** Opening SUPPLIED MATERIAL block **

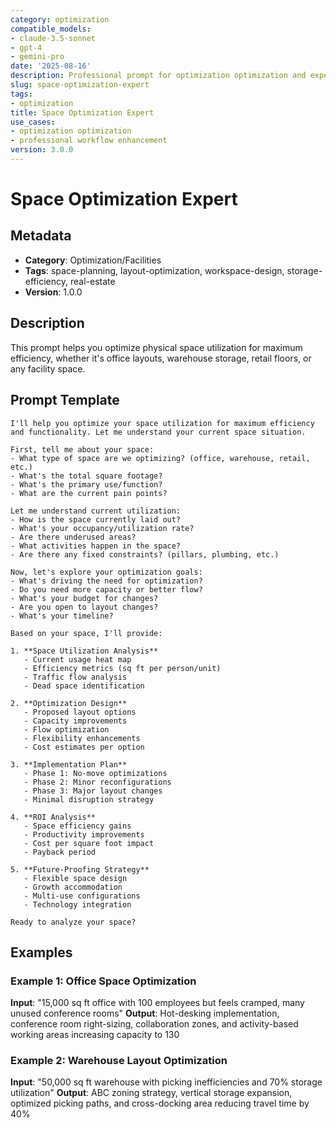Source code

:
 ```yaml
---
category: optimization
compatible_models:
- claude-3.5-sonnet
- gpt-4
- gemini-pro
date: '2025-08-16'
description: Professional prompt for optimization optimization and expert consultation
slug: space-optimization-expert
tags:
- optimization
title: Space Optimization Expert
use_cases:
- optimization optimization
- professional workflow enhancement
version: 3.0.0
---
```


# Space Optimization Expert

## Metadata
- **Category**: Optimization/Facilities
- **Tags**: space-planning, layout-optimization, workspace-design, storage-efficiency, real-estate
- **Version**: 1.0.0

## Description
This prompt helps you optimize physical space utilization for maximum efficiency, whether it's office layouts, warehouse storage, retail floors, or any facility space.

## Prompt Template

```
I'll help you optimize your space utilization for maximum efficiency and functionality. Let me understand your current space situation.

First, tell me about your space:
- What type of space are we optimizing? (office, warehouse, retail, etc.)
- What's the total square footage?
- What's the primary use/function?
- What are the current pain points?

Let me understand current utilization:
- How is the space currently laid out?
- What's your occupancy/utilization rate?
- Are there underused areas?
- What activities happen in the space?
- Are there any fixed constraints? (pillars, plumbing, etc.)

Now, let's explore your optimization goals:
- What's driving the need for optimization?
- Do you need more capacity or better flow?
- What's your budget for changes?
- Are you open to layout changes?
- What's your timeline?

Based on your space, I'll provide:

1. **Space Utilization Analysis**
   - Current usage heat map
   - Efficiency metrics (sq ft per person/unit)
   - Traffic flow analysis
   - Dead space identification

2. **Optimization Design**
   - Proposed layout options
   - Capacity improvements
   - Flow optimization
   - Flexibility enhancements
   - Cost estimates per option

3. **Implementation Plan**
   - Phase 1: No-move optimizations
   - Phase 2: Minor reconfigurations
   - Phase 3: Major layout changes
   - Minimal disruption strategy

4. **ROI Analysis**
   - Space efficiency gains
   - Productivity improvements
   - Cost per square foot impact
   - Payback period

5. **Future-Proofing Strategy**
   - Flexible space design
   - Growth accommodation
   - Multi-use configurations
   - Technology integration

Ready to analyze your space?
```

## Examples

### Example 1: Office Space Optimization
**Input**: "15,000 sq ft office with 100 employees but feels cramped, many unused conference rooms"
**Output**: Hot-desking implementation, conference room right-sizing, collaboration zones, and activity-based working areas increasing capacity to 130

### Example 2: Warehouse Layout Optimization
**Input**: "50,000 sq ft warehouse with picking inefficiencies and 70% storage utilization"
**Output**: ABC zoning strategy, vertical storage expansion, optimized picking paths, and cross-docking area reducing travel time by 40%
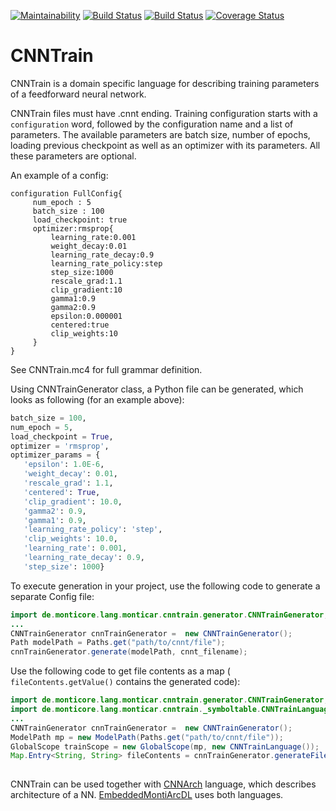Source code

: [![Maintainability](https://api.codeclimate.com/v1/badges/c9ee58c9b0fe15f380f5/maintainability)](https://codeclimate.com/github/EmbeddedMontiArc/CNNTrainLang/maintainability)
[![Build Status](https://travis-ci.org/EmbeddedMontiArc/CNNTrainLang.svg?branch=master)](https://travis-ci.org/EmbeddedMontiArc/CNNTrainLang)
[![Build Status](https://circleci.com/gh/EmbeddedMontiArc/CNNTrainLang/tree/master.svg?style=shield&circle-token=:circle-token)](https://circleci.com/gh/EmbeddedMontiArc/CNNTrainLang/tree/master)
[![Coverage Status](https://coveralls.io/repos/github/EmbeddedMontiArc/CNNTrainLang/badge.svg?branch=master)](https://coveralls.io/github/EmbeddedMontiArc/CNNTrainLang?branch=master)

# CNNTrain

CNNTrain is a domain specific language for describing training parameters of a feedforward neural network.
 
CNNTrain files must have .cnnt ending. Training configuration starts with a `configuration` word, followed by the configuration name and a list of parameters.  The available parameters are batch size, number of epochs, loading previous checkpoint as well as an optimizer with its parameters. All these parameters are optional.

An example of a config:
```
configuration FullConfig{
     num_epoch : 5
     batch_size : 100
     load_checkpoint: true
     optimizer:rmsprop{
         learning_rate:0.001
         weight_decay:0.01
         learning_rate_decay:0.9
         learning_rate_policy:step
         step_size:1000
         rescale_grad:1.1
         clip_gradient:10
         gamma1:0.9
         gamma2:0.9
         epsilon:0.000001
         centered:true
         clip_weights:10
     }
}
```
See CNNTrain.mc4 for full grammar definition.

Using CNNTrainGenerator class, a Python file can be generated, which looks as following (for an example above):
 ```python
batch_size = 100,
num_epoch = 5,
load_checkpoint = True,
optimizer = 'rmsprop',
optimizer_params = {
    'epsilon': 1.0E-6,
    'weight_decay': 0.01,
    'rescale_grad': 1.1,
    'centered': True,
    'clip_gradient': 10.0,
    'gamma2': 0.9,
    'gamma1': 0.9,
    'learning_rate_policy': 'step',
    'clip_weights': 10.0,
    'learning_rate': 0.001,
    'learning_rate_decay': 0.9,
    'step_size': 1000}
 ```
To execute generation in your project, use the following code to generate a separate Config file:
```java
import de.monticore.lang.monticar.cnntrain.generator.CNNTrainGenerator;
...
CNNTrainGenerator cnnTrainGenerator =  new CNNTrainGenerator();
Path modelPath = Paths.get("path/to/cnnt/file");
cnnTrainGenerator.generate(modelPath, cnnt_filename);
```

Use the following code to get file contents as a map ( `fileContents.getValue()` contains the generated code):
```java
import de.monticore.lang.monticar.cnntrain.generator.CNNTrainGenerator;
import de.monticore.lang.monticar.cnntrain._symboltable.CNNTrainLanguage;
...
CNNTrainGenerator cnnTrainGenerator =  new CNNTrainGenerator();
ModelPath mp = new ModelPath(Paths.get("path/to/cnnt/file"));
GlobalScope trainScope = new GlobalScope(mp, new CNNTrainLanguage());
Map.Entry<String, String> fileContents = cnnTrainGenerator.generateFileContent( trainScope, cnnt_filename );
        
```
 
 CNNTrain can be used together with [CNNArch](https://github.com/EmbeddedMontiArc/CNNArchLang) language, which describes architecture of a NN. 
 [EmbeddedMontiArcDL](https://github.com/EmbeddedMontiArc/EmbeddedMontiArcDL) uses both languages. 
 
 
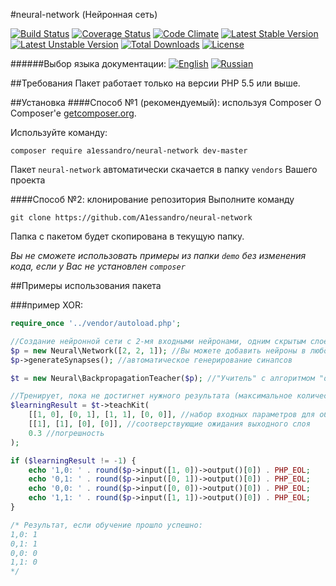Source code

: #neural-network (Нейронная сеть)

[![Build Status](https://travis-ci.org/A1essandro/neural-network.svg?branch=master)](https://travis-ci.org/A1essandro/neural-network)
[![Coverage Status](https://coveralls.io/repos/github/A1essandro/neural-network/badge.svg?branch=master)](https://coveralls.io/github/A1essandro/neural-network?branch=master)
[![Code Climate](https://codeclimate.com/github/A1essandro/neural-network/badges/gpa.svg)](https://codeclimate.com/github/A1essandro/neural-network)
[![Latest Stable Version](https://poser.pugx.org/a1essandro/neural-network/v/stable)](https://packagist.org/packages/a1essandro/neural-network) 
[![Latest Unstable Version](https://poser.pugx.org/a1essandro/neural-network/v/unstable)](https://packagist.org/packages/a1essandro/neural-network)
[![Total Downloads](https://poser.pugx.org/a1essandro/neural-network/downloads)](https://packagist.org/packages/a1essandro/neural-network)
[![License](https://poser.pugx.org/a1essandro/neural-network/license)](https://packagist.org/packages/a1essandro/neural-network)

######Выбор языка документации:
[![English](https://img.shields.io/:readme-EN-336699.svg)](https://github.com/A1essandro/neural-network/blob/master/README.md)
[![Russian](https://img.shields.io/:readme-RU-cc3300.svg)](https://github.com/A1essandro/neural-network/blob/master/README.ru.md)

##Требования
Пакет работает только на версии PHP 5.5 или выше.

##Установка
####Способ №1 (рекомендуемый): используя Composer
О Composer'е [getcomposer.org](http://getcomposer.org).

Используйте команду:
```
composer require a1essandro/neural-network dev-master
```
Пакет `neural-network` автоматически скачается в папку `vendors` Вашего проекта

####Способ №2: клонирование репозитория
Выполните команду
```
git clone https://github.com/A1essandro/neural-network
```
Папка с пакетом будет скопирована в текущую папку.

*Вы не сможете использовать примеры из папки `demo` без изменения кода, если у Вас не установлен `composer`*

##Примеры использования пакета

###пример XOR:

```php
require_once '../vendor/autoload.php';

//Создание нейронной сети с 2-мя входными нейронами, одним скрытым слоем с 2-мя нейронами и одним выходом:
$p = new Neural\Network([2, 2, 1]); //Вы можете добавить нейроны в любой слой, или же добавить скрытые слои, например: [2, 3, 2, 1]
$p->generateSynapses(); //автоматическое генерирование синапсов 

$t = new Neural\BackpropagationTeacher($p); //"Учитель" с алгоритмом "обратное распространение ошибки"

//Тренирует, пока не достигнет нужного результата (максимальное количество итераций задается 4-м параметром)
$learningResult = $t->teachKit(
    [[1, 0], [0, 1], [1, 1], [0, 0]], //набор входных параметров для обучения
    [[1], [1], [0], [0]], //соотверствующие ожидания выходного слоя
    0.3 //погрешность
);

if ($learningResult != -1) {
    echo '1,0: ' . round($p->input([1, 0])->output()[0]) . PHP_EOL;
    echo '0,1: ' . round($p->input([0, 1])->output()[0]) . PHP_EOL;
    echo '0,0: ' . round($p->input([0, 0])->output()[0]) . PHP_EOL;
    echo '1,1: ' . round($p->input([1, 1])->output()[0]) . PHP_EOL;
}

/* Результат, если обучение прошло успешно:
1,0: 1
0,1: 1
0,0: 0
1,1: 0
*/
```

** Closing SUPPLIED MATERIAL block **

**TASK REQUIREMENTS**
Say how many lines above contain "команду", and give no words besides the number.

**COMPLETED TASK**
2